Rouse’s last album Under Cold Blue Stars was a concept of sorts, set in ’50s America and based around a fictitious couple and their struggle to come to terms with a fast-changing world and its shifting values. Musically, its rootsy brand of Americana ploughed a similar singer-songwriterly furrow to Rouse’s first two solo albums and Chester, the collaborative record he made with Kurt Wagner.

So in the light of what has gone before, 1972 comes as something of a surprise, if not a total shock, as Rouse goes back to roots of a rather different kind. Taking its cue from the year in which he was born, 1972 embarks on an affectionate 10-track tour around the music of that period. The mood is sunny and upbeat and the world is clearly a child-like place seen through a pair of rose-tinted spectacles. But, hey, he was only eight years old when the decade ended and the harsh reality of the ’80s dawned.

The tone is set by the opening title track, with “It’s Too Late”-style piano chords and a lyric which finds Rouse “grooving to a Carole King tune” on an endless summer afternoon, before it moves into something more gossamer-like with one of those elusively floating melodies of the kind Wagner might have written for the last Lambchop album, Is A Woman.
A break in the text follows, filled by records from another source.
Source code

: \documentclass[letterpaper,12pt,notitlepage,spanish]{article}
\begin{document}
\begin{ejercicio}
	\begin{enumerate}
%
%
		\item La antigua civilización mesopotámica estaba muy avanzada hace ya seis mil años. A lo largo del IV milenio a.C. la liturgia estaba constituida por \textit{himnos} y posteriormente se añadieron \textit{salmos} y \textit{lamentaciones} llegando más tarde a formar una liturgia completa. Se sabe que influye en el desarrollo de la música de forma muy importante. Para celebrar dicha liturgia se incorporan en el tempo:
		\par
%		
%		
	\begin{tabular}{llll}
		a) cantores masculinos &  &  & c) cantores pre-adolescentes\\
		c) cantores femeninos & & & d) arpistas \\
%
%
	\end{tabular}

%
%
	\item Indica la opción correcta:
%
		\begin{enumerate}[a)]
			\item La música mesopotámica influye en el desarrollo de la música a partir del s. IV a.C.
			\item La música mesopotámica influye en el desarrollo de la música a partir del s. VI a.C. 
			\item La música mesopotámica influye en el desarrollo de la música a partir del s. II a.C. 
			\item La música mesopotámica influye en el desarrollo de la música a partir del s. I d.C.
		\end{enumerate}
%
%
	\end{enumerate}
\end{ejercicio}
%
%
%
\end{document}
Songs such as “Love Vibration” and “Sunshine” are every bit as retro as their titles suggest?mild but soothing ’70s West Coast pop in the tradition of “Me And You And A Dog Named Boo” and “It Never Rains (In Southern California)”, or perhaps Captain And Tennille, rather than the jangling folk-rock that influenced The Thrills’ equally California-fixated debut album.

“James” is funkier but still mellifluous with a magical bass line, like Ace’s “How Long” meets Bill Withers'”Use Me”. There are other ’70s soul influences, and you can hear Rouse and producer Brad Jones making nods towards Stevie Wonder, the jazz-funk of Herbie Mann, Van McCoy’s “The Hustle” and even Barry White’s Love Unlimited in the arrangements. But it’s still filtered through his inescapable troubadour tendencies so that the soul is essentially of the softest, blue-eyed variety. “Come Back (Light Therapy)”, for example, would have made a perfect follow-up single to Boz Scaggs'”Lowdown”.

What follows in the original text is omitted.